GOAL OF THE EXERCISE. All pictures are to be skipped; retype only the lines from the top of the entries through the line with "- Create a PostgreSQL", both included.

RECORD SET.
------------------------

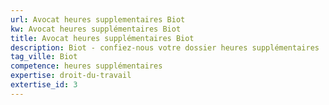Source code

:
 ```yaml
---
url: Avocat heures supplementaires Biot
kw: Avocat heures supplémentaires Biot
title: Avocat heures supplémentaires Biot
description: Biot - confiez-nous votre dossier heures supplémentaires
tag_ville: Biot
competence: heures supplémentaires
expertise: droit-du-travail
extertise_id: 3
---
```

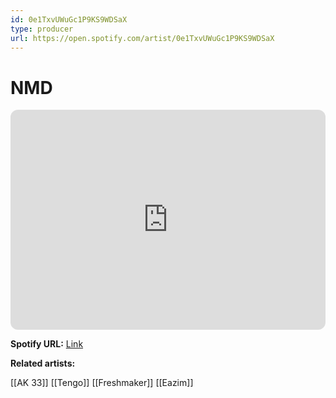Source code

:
 ```yaml
---
id: 0e1TxvUWuGc1P9KS9WDSaX
type: producer
url: https://open.spotify.com/artist/0e1TxvUWuGc1P9KS9WDSaX
---
```

# NMD

<iframe style="border-radius:12px" src="https://open.spotify.com/embed/artist/0e1TxvUWuGc1P9KS9WDSaX" width="100%" height="352" frameBorder="0" allowfullscreen="" allow="autoplay; clipboard-write; encrypted-media; fullscreen; picture-in-picture" loading="lazy"></iframe>

**Spotify URL:** [Link](https://open.spotify.com/artist/0e1TxvUWuGc1P9KS9WDSaX)

**Related artists:**

[[AK 33]]
[[Tengo]]
[[Freshmaker]]
[[Eazim]]
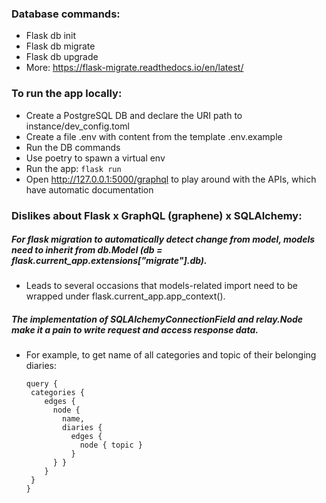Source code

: ### Database commands:
- Flask db init
- Flask db migrate
- Flask db upgrade
- More: https://flask-migrate.readthedocs.io/en/latest/

### To run the app locally:
- Create a PostgreSQL DB and declare the URI path to instance/dev_config.toml
- Create a file .env with content from the template .env.example
- Run the DB commands
- Use poetry to spawn a virtual env
- Run the app: `flask run`
- Open http://127.0.0.1:5000/graphql to play around with the APIs, which have automatic documentation


### Dislikes about Flask x GraphQL (graphene) x SQLAlchemy:
##### For flask migration to automatically detect change from model, models need to inherit from db.Model (db = flask.current_app.extensions["migrate"].db).
- Leads to several occasions that models-related import need to be wrapped under 
flask.current_app.app_context().

##### The implementation of SQLAlchemyConnectionField and relay.Node make it a pain to write request and access response data.
- For example, to get name of all categories and topic of their belonging diaries:
    ```
    query {
     categories {
        edges {
          node {
            name,
            diaries {
              edges {
                node { topic }
              }
          } }
        }
     }
    }
    ```
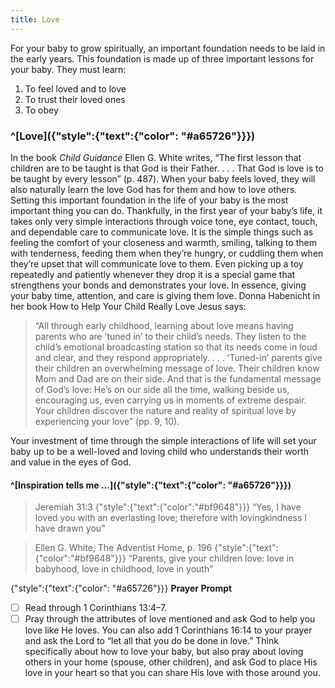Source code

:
 ```yaml
---
title: Love
---
```


For your baby to grow spiritually, an important foundation needs to be laid in the early years. This foundation is made up of three important lessons for your baby.
They must learn:

1. To feel loved and to love
2. To trust their loved ones
3. To obey


### ^[Love]({"style":{"text":{"color": "#a65726"}}})

In the book _Child Guidance_ Ellen G. White writes, “The first lesson that children are to be taught is that God is their Father. . . . That God is love is to be taught by every lesson” (p. 487). When your baby feels loved, they will also naturally learn the love God has for them and how to love others. Setting this important foundation in the life of your baby is the most important thing you can do. Thankfully, in the first year of your baby’s life, it takes only very simple interactions through voice tone, eye contact, touch, and dependable care to communicate love. It is the simple things such as feeling the comfort of your closeness and warmth, smiling, talking to them with tenderness, feeding them when they’re hungry, or cuddling them when they’re upset that will communicate love to them. Even picking up a toy repeatedly and patiently whenever they drop it is a special game that strengthens your bonds and demonstrates your love. In essence, giving your baby time, attention, and care is giving them love. Donna Habenicht in her book How to Help Your Child Really Love Jesus says:

> “All through early childhood, learning about love means having parents who are ʻtuned inʼ to their child’s needs. They listen to the child’s emotional broadcasting station so that its needs come in loud and clear, and they respond appropriately. . . . ʻTuned-inʼ parents give their children an overwhelming message of love. Their children know Mom and Dad are on their side. And that is the fundamental message of God’s love: He’s on our side all the time, walking beside us, encouraging us, even carrying us in moments of extreme despair. Your children discover the nature and reality of spiritual love by experiencing your love” (pp. 9, 10).

Your investment of time through the simple interactions of life will set your baby up to be a well-loved and loving child who understands their worth and value in the eyes of God.

#### ^[Inspiration tells me ...]({"style":{"text":{"color": "#a65726"}}})

> <callout>Jeremiah 31:3</callout>
> {"style":{"text":{"color":"#bf9648"}}}
> “Yes, I have loved you with an everlasting love; therefore with lovingkindness I have drawn you”

> <callout>Ellen G. White, The Adventist Home, p. 196</callout>
> {"style":{"text":{"color":"#bf9648"}}}
> “Parents, give your children love: love in babyhood, love in childhood, love in youth”

{"style":{"text":{"color": "#a65726"}}}
**Prayer Prompt**

- [ ] Read through 1 Corinthians 13:4–7.
- [ ] Pray through the attributes of love mentioned and ask God to help you love like He loves. You can also add 1 Corinthians 16:14 to your prayer and ask the Lord to “let all that you do be done in love.” Think specifically about how to love your baby, but also pray about loving others in your home (spouse, other children), and ask God to place His love in your heart so that you can share His love with those around you.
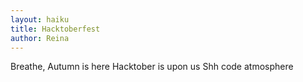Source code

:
 ```yaml
---
layout: haiku
title: Hacktoberfest 
author: Reina
---
```

Breathe, Autumn is here
Hacktober is upon us
Shh code atmosphere

  
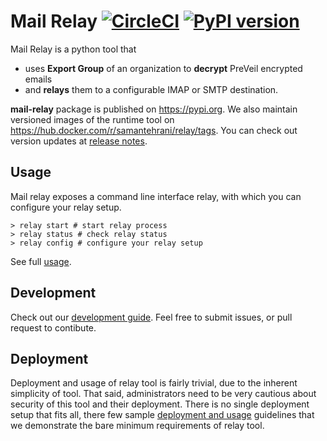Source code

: # Mail Relay [![CircleCI](https://circleci.com/gh/samantehrani/mail-relay.svg?style=shield&circle-token=3af48550b9a47883ad9f13b1060ddf6a3fa1ac41)](https://circleci.com/gh/samantehrani/mail-relay) [![PyPI version](https://badge.fury.io/py/mail-relay.svg)](https://badge.fury.io/py/mail-relay)

Mail Relay is a python tool that
*   uses **Export Group** of an organization to **decrypt** PreVeil encrypted emails
*   and **relays** them to a configurable IMAP or SMTP destination.


**mail-relay** package is published on https://pypi.org.
We also maintain versioned images of the runtime tool on https://hub.docker.com/r/samantehrani/relay/tags.
You can check out version updates at [release notes](./docs/release_notes.md).


## Usage

Mail relay exposes a command line interface relay, with which you can configure your relay setup.

```shell
> relay start # start relay process
> relay status # check relay status
> relay config # configure your relay setup
```

See full [usage](./docs/usage.md).


## Development

Check out our [development guide](./docs/development.md). Feel free to submit issues, or pull request to contibute.



## Deployment

Deployment and usage of relay tool is fairly trivial, due to the inherent simplicity of tool. That said, administrators need to be very cautious about security of this tool and their deployment. There is no single deployment setup that fits all, there few sample [deployment and usage](./docs/deployment.md) guidelines that we demonstrate the bare minimum requirements of relay tool.
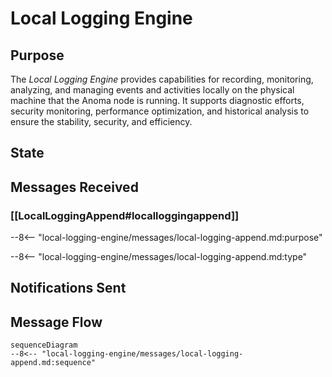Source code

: <div class="engine" markdown>


# Local Logging Engine

## Purpose

<!-- --8<-- [start:purpose] -->

The *Local Logging Engine* provides capabilities for recording, monitoring, analyzing, and managing events and activities
locally on the physical machine that the Anoma node is running.
It supports diagnostic efforts, security monitoring, performance optimization, and historical analysis to ensure the stability, security, and efficiency. 

<!-- --8<-- [end:purpose] -->

## State


## Messages Received

### [[LocalLoggingAppend#localloggingappend]]

--8<-- "local-logging-engine/messages/local-logging-append.md:purpose"

--8<-- "local-logging-engine/messages/local-logging-append.md:type"


## Notifications Sent


## Message Flow


<!-- --8<-- [start:messages] -->
```mermaid
sequenceDiagram
--8<-- "local-logging-engine/messages/local-logging-append.md:sequence"
```
<!-- --8<-- [end:messages] -->

</div>

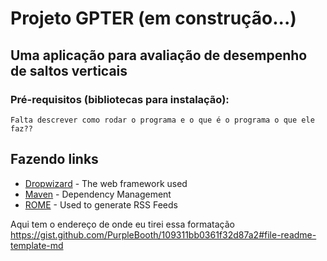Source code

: # Projeto GPTER (em construção...)

## Uma aplicação para avaliação de desempenho de saltos verticais

### Pré-requisitos (bibliotecas para instalação):

```
Falta descrever como rodar o programa e o que é o programa o que ele faz??
```
## Fazendo links

* [Dropwizard](http://www.dropwizard.io/1.0.2/docs/) - The web framework used
* [Maven](https://maven.apache.org/) - Dependency Management
* [ROME](https://rometools.github.io/rome/) - Used to generate RSS Feeds

Aqui tem o endereço de onde eu tirei essa formatação
https://gist.github.com/PurpleBooth/109311bb0361f32d87a2#file-readme-template-md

------------------------

EXPECTED ANSWER.
Source code

:
 ```yaml
---
url: Avocat heures supplementaires Biot
kw: Avocat heures supplémentaires Biot
title: Avocat heures supplémentaires Biot
description: Biot - confiez-nous votre dossier heures supplémentaires
tag_ville: Biot
competence: heures supplémentaires
expertise: droit-du-travail
extertise_id: 3
---
```

Source code

:
 ```yaml
---
id: 0e1TxvUWuGc1P9KS9WDSaX
type: producer
url: https://open.spotify.com/artist/0e1TxvUWuGc1P9KS9WDSaX
---
```

# NMD

<iframe style="border-radius:12px" src="https://open.spotify.com/embed/artist/0e1TxvUWuGc1P9KS9WDSaX" width="100%" height="352" frameBorder="0" allowfullscreen="" allow="autoplay; clipboard-write; encrypted-media; fullscreen; picture-in-picture" loading="lazy"></iframe>

**Spotify URL:** [Link](https://open.spotify.com/artist/0e1TxvUWuGc1P9KS9WDSaX)

**Related artists:**

[[AK 33]]
[[Tengo]]
[[Freshmaker]]
[[Eazim]]
Source code

: ### Database commands:
- Flask db init
- Flask db migrate
- Flask db upgrade
- More: https://flask-migrate.readthedocs.io/en/latest/

### To run the app locally:
- Create a PostgreSQL DB and declare the URI path to instance/dev_config.toml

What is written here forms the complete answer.